ENTRIES SUPPLIED -
%%
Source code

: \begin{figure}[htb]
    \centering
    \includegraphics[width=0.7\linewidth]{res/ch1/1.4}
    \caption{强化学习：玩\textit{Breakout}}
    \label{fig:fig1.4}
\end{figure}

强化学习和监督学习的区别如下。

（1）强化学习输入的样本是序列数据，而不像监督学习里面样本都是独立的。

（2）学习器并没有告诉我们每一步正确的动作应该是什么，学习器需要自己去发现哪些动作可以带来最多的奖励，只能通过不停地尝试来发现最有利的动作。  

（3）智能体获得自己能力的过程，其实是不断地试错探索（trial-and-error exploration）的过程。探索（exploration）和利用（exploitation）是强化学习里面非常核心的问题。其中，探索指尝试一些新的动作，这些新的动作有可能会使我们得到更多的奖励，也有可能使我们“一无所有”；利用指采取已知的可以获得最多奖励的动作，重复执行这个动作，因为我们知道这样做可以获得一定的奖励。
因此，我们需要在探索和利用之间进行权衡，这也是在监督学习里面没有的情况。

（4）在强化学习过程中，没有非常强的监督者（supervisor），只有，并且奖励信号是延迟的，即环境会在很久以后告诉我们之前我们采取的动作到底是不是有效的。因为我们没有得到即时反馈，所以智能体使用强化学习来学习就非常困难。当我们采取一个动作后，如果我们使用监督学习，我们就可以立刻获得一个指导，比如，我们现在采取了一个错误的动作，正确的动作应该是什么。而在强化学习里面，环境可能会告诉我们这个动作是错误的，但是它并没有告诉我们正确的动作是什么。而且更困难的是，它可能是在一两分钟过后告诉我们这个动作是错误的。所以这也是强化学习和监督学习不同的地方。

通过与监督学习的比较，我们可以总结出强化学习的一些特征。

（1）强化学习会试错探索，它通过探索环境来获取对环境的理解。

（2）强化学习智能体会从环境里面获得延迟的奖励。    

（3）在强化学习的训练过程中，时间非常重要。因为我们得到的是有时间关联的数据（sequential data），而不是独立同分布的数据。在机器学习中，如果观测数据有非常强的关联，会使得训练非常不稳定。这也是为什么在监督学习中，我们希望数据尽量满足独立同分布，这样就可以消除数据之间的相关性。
%%
INSTRUCTIONS TO FOLLOW -
Please take the whole listing and write it out exactly.

RESPONSE AREA -
Source code

: \begin{figure}[htb]
    \centering
    \includegraphics[width=0.7\linewidth]{res/ch1/1.4}
    \caption{强化学习：玩\textit{Breakout}}
    \label{fig:fig1.4}
\end{figure}

强化学习和监督学习的区别如下。

（1）强化学习输入的样本是序列数据，而不像监督学习里面样本都是独立的。

（2）学习器并没有告诉我们每一步正确的动作应该是什么，学习器需要自己去发现哪些动作可以带来最多的奖励，只能通过不停地尝试来发现最有利的动作。  

（3）智能体获得自己能力的过程，其实是不断地试错探索（trial-and-error exploration）的过程。探索（exploration）和利用（exploitation）是强化学习里面非常核心的问题。其中，探索指尝试一些新的动作，这些新的动作有可能会使我们得到更多的奖励，也有可能使我们“一无所有”；利用指采取已知的可以获得最多奖励的动作，重复执行这个动作，因为我们知道这样做可以获得一定的奖励。
因此，我们需要在探索和利用之间进行权衡，这也是在监督学习里面没有的情况。

（4）在强化学习过程中，没有非常强的监督者（supervisor），只有，并且奖励信号是延迟的，即环境会在很久以后告诉我们之前我们采取的动作到底是不是有效的。因为我们没有得到即时反馈，所以智能体使用强化学习来学习就非常困难。当我们采取一个动作后，如果我们使用监督学习，我们就可以立刻获得一个指导，比如，我们现在采取了一个错误的动作，正确的动作应该是什么。而在强化学习里面，环境可能会告诉我们这个动作是错误的，但是它并没有告诉我们正确的动作是什么。而且更困难的是，它可能是在一两分钟过后告诉我们这个动作是错误的。所以这也是强化学习和监督学习不同的地方。

通过与监督学习的比较，我们可以总结出强化学习的一些特征。

（1）强化学习会试错探索，它通过探索环境来获取对环境的理解。

（2）强化学习智能体会从环境里面获得延迟的奖励。    

（3）在强化学习的训练过程中，时间非常重要。因为我们得到的是有时间关联的数据（sequential data），而不是独立同分布的数据。在机器学习中，如果观测数据有非常强的关联，会使得训练非常不稳定。这也是为什么在监督学习中，我们希望数据尽量满足独立同分布，这样就可以消除数据之间的相关性。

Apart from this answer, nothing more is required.